Psychological egoism is a term used to describe the strong interrelation between individual human action and personal will. The theory explains human action in terms of the urge to pursue some desire meaning that every action must flow from a desire. But this claim gets head-on into conflict with our own experiences as well as those of others whereby certain actions result from other motives other than the mere desire to do the particular action (Graham 22-23). According to the psychological egoism theory, all human actions originate from selfish desires. Although people are capable of desiring or ultimately pursuing their own self-interest, psychological egoists neither deny the fact that people are sometimes concerned about the welfare or well-being of others; arguing that such concern exists only if what is good for others is perceived to be good for oneself as well. A person may for example desire the happiness of another only if it is a means to his/her own happiness. The theory therefore tries to disagree with the fact that purely benevolent and altruistic desires and actions do not exist (Shafer-Landau 183).

Selfish act vs. Self-interest act

A selfish act is one in which an individual always labors to get the best for himself/herself with no concern over what effects or harm such an action may cause to others. The sole purpose here is to fulfill one’s personal self-interest and selfish acts are always done for personal gain at the advantage of others (Graham 4). According to the psychological egoists, in every action men have their own self interests at the fore-front and that as human nature dictates, they are not capable of anything beyond that. Selfishness is universal, a consequence rather than a coincidence and is determined by already pre-existing psychological laws. On of the version of psychological egoism put forward by Jeremy Bentham states that all voluntary human behavior results from an ultimate selfish motive that is guided by a strong desire for personal pleasure. For these theorists, a simple action like a friendly smile is only an invitation for an approval nod from the recipient (Shafer-Landau 184-185).

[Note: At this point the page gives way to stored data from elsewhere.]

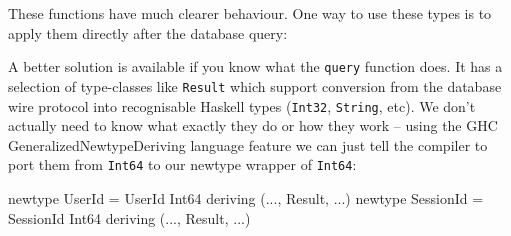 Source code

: \documentclass{tmr}
\begin{document}
These functions have much clearer behaviour.
%
%
%
%
%
%
%
 One way to use these types is to apply them directly after the database query:


A better solution is available if you know what the \lstinline|query| function does.  It has a selection of type-classes like \lstinline|Result| which support conversion from the database wire protocol into recognisable Haskell types (\lstinline|Int32|, \lstinline|String|, etc).  We don't actually need to know what exactly they do or how they work -- using the GHC GeneralizedNewtypeDeriving language feature we can just tell the compiler to port them from \lstinline|Int64| to our newtype wrapper of \lstinline|Int64|:

\begin{code}
newtype UserId = UserId Int64 deriving (..., Result, ...)
newtype SessionId = SessionId Int64 deriving (..., Result, ...)
\end{code}
\end{document}

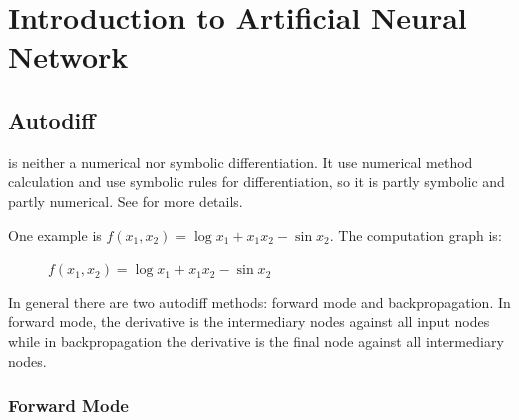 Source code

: \section{Introduction to Artificial Neural Network}



\subsection{Autodiff}

 is neither a numerical nor symbolic differentiation. It use numerical method calculation and use symbolic rules for differentiation, so it is partly symbolic and partly numerical. See \cite{GunesBaydin2018} for more details.


One example is $f(x_1, x_2) = \log{x_1} + x_1 x_2 - \sin{x_2}$. The computation graph is:

\begin{figure}[H]
\centering	
{}
\caption{$f(x_1, x_2) = \log{x_1} + x_1 x_2 - \sin{x_2}$}
\end{figure}


In general there are two autodiff methods: forward mode and backpropagation. In forward mode, the derivative is the intermediary nodes against all input nodes while in backpropagation the derivative is the final node against all intermediary nodes.



\subsubsection{Forward Mode}

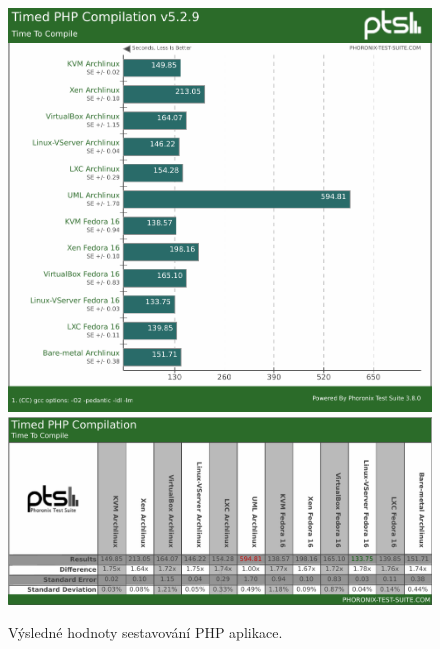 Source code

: \begin{figure}[h!]
  \centering
  \includegraphics[width=15cm]{obr/bench/build-php-graph}
  \includegraphics[width=15cm]{obr/bench/build-php-table}
  \caption{Výsledné hodnoty sestavování PHP aplikace.}
  \label{obr:bench:buildphp}
\end{figure}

A self-interest act on the other hand is done with the intention of achieving a desire or particular purpose and despite the fact that different human beings have totally different desires which operate simultaneously; psychological egoists argue that all these desires are the object of individual self interest. But self interested acts are carried out with the well-being of others in mind; the results of which are long term because by taking consideration of others, one is able to cultivate some community support that invites response from others whenever one is in need. Psychological egoism asserts that self interest is part of human nature and that people only do things because they want to do them. But this approach is wrong because if all things were done willingly, then there would be no internal struggle to fulfill some desires or perform some actions. This perception also fails to differentiate between good and bad people. Psychological egoists deny the fact that some actions like giving alms to the poor or giving a colleague a ride to town are practically out of selfless motives (Furrow 66-67).

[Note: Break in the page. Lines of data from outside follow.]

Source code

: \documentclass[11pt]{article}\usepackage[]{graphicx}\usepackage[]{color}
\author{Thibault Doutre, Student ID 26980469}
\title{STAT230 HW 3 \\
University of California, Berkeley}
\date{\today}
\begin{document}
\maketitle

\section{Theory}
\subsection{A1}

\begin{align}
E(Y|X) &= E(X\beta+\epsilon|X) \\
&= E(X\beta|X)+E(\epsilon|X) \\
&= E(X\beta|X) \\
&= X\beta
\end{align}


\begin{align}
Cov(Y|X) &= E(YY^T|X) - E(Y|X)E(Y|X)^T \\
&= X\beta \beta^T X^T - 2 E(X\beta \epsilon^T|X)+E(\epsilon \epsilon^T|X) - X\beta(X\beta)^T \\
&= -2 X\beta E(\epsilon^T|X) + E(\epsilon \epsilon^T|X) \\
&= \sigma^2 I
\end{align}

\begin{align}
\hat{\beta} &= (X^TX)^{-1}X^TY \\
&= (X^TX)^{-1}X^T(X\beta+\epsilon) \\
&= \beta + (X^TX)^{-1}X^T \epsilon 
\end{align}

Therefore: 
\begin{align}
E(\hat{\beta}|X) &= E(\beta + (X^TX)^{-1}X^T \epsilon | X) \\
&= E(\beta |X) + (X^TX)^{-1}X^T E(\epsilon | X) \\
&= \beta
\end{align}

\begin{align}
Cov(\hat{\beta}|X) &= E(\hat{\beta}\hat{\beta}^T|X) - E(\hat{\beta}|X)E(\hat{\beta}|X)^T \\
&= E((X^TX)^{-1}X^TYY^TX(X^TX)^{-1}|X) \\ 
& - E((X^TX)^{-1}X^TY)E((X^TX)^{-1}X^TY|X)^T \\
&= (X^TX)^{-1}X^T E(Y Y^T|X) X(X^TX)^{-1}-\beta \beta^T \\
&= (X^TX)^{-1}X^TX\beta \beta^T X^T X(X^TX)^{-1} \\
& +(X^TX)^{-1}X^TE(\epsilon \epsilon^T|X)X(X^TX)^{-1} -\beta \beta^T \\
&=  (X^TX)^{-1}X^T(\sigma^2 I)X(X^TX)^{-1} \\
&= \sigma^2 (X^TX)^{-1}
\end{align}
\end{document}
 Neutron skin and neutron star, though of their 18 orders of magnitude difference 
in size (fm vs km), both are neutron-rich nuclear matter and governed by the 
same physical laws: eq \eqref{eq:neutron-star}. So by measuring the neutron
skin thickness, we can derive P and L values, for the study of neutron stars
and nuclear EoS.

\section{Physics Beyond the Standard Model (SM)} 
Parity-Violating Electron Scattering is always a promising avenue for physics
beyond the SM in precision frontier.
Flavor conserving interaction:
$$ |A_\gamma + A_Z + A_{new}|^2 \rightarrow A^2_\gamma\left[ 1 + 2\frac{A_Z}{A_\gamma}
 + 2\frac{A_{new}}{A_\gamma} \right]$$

The approach taken by psychological egoists that all human motives are self-interested cannot be true, and if it were true, certain motivations such as generosity, kindness and compassion which are paradigmatically moral would then become morally optional. Any attempt to justify psychological egoism as holding some truth would drastically alter the human perception of what in reality is a moral life. Such non-selfish ends however greatly contribute to the participant’s happiness (Shafer-Landau 144, 172).

Works Cited

Furrow, Dwight. Ethics: Key Concepts in Philosophy. New York: Continuum International Publishing Group, 2005.

Graham, Gordon. Eight Theories of Ethics. London: Routledge, 2004.

Shafer-Landau, Russ. Ethical Theory: An Anthology. Oxford: Blackwell Publishing, 2007.